Background information
- Origin: The Hague, Netherlands
- Genres: Rock, Alternative
- Years active: 2006–present
- Members: Léon Huisman guitar/vocal Nigel de Vette guitar Dex de Fijter bass guitar Gabriël Huisman drums
- Website: thebohemes.nl

= The Bohemes =

Dutch band

The Bohemes are an alternative indie rock band from The Hague. The sound is comparable to bands such as The Libertines, Arctic Monkeys, Kings of Leon and The Jam. The band's name is taken from Arthur Rimbaud's poem Ma Bohème.

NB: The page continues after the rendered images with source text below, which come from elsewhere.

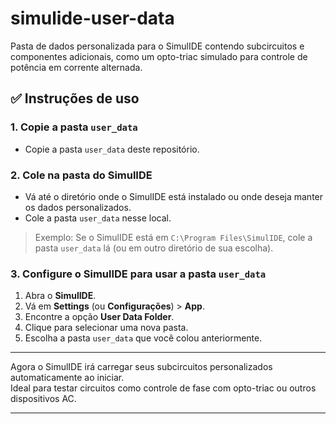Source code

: # simulide-user-data

Pasta de dados personalizada para o SimulIDE contendo subcircuitos e componentes adicionais, como um opto-triac simulado para controle de potência em corrente alternada.

## ✅ Instruções de uso

### 1. Copie a pasta `user_data`

- Copie a pasta `user_data` deste repositório.

### 2. Cole na pasta do SimulIDE

- Vá até o diretório onde o SimulIDE está instalado ou onde deseja manter os dados personalizados.
- Cole a pasta `user_data` nesse local.

> Exemplo: Se o SimulIDE está em `C:\Program Files\SimulIDE`, cole a pasta `user_data` lá (ou em outro diretório de sua escolha).

### 3. Configure o SimulIDE para usar a pasta `user_data`

1. Abra o **SimulIDE**.
2. Vá em **Settings** (ou **Configurações**) > **App**.
3. Encontre a opção **User Data Folder**.
4. Clique para selecionar uma nova pasta.
5. Escolha a pasta `user_data` que você colou anteriormente.

---

Agora o SimulIDE irá carregar seus subcircuitos personalizados automaticamente ao iniciar.  
Ideal para testar circuitos como controle de fase com opto-triac ou outros dispositivos AC.

---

The bandmembers of The Bohemes are singer and guitarist Léon Huisman, guitarist Nigel de Vette, bassist Dex de Fijter and drummer Gabriël Huisman.

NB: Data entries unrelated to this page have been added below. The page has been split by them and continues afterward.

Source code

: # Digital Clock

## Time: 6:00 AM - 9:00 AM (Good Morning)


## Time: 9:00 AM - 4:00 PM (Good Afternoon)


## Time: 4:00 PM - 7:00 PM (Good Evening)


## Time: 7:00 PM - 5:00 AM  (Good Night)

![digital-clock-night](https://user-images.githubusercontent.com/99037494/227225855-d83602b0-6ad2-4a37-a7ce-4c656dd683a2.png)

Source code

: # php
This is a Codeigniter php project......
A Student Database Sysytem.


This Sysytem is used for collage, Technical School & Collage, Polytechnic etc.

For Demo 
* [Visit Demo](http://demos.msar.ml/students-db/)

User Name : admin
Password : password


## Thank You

On July 21, 2020 Von Fisennepark is released on popular digital streaming services. It is the first single in the current formation of the band. Because of the intelligent lockdown in The Netherlands, the single is recorded and produced remotely.

==Highlights==
The Bohemes were originally formed in 2006 by Léon Huisman and Milan Weekhout, who met each other at a school in Rijswijk.

Opening act Bettie Serveert

In December 2009, The Bohemes were the opening act to Bettie Serveert in about 20 popular Dutch music venues, such as 013 (Tilburg), Tivoli (Utrecht) and Paradiso (Amsterdam).

KinkTV Plug de Band

By the end of 2009, The Bohemes won KinkTV show Plug de Band. The show was aired on TMF, 3FM and KinkFM.

2019 - 2023
In 2019, The Bohemes consisted of brothers Léon en Gabriël Huisman when Nigel de Vette joins on guitar. Early 2020, Dex de Fijter joins on bass guitar.

2023-now
In 2023, in a different set up with Kevin Smits on guitar and Redmar Hiemstra on bass, The Weekend Wasteland EP was recorded.

==Discography==

- 2009
- The Black & White Demos (Double album)
- I, Boheme (EP)
- 2010
- Up the Modern World!/Entitled (Split single)
- 2011
- To the Ears of the Night
- 2013
- Grey Demos
- 2020
- Von Fisennepark (single)
- 2020
- Would You (single)
- 2024
- The Weekend Wasteland (EP)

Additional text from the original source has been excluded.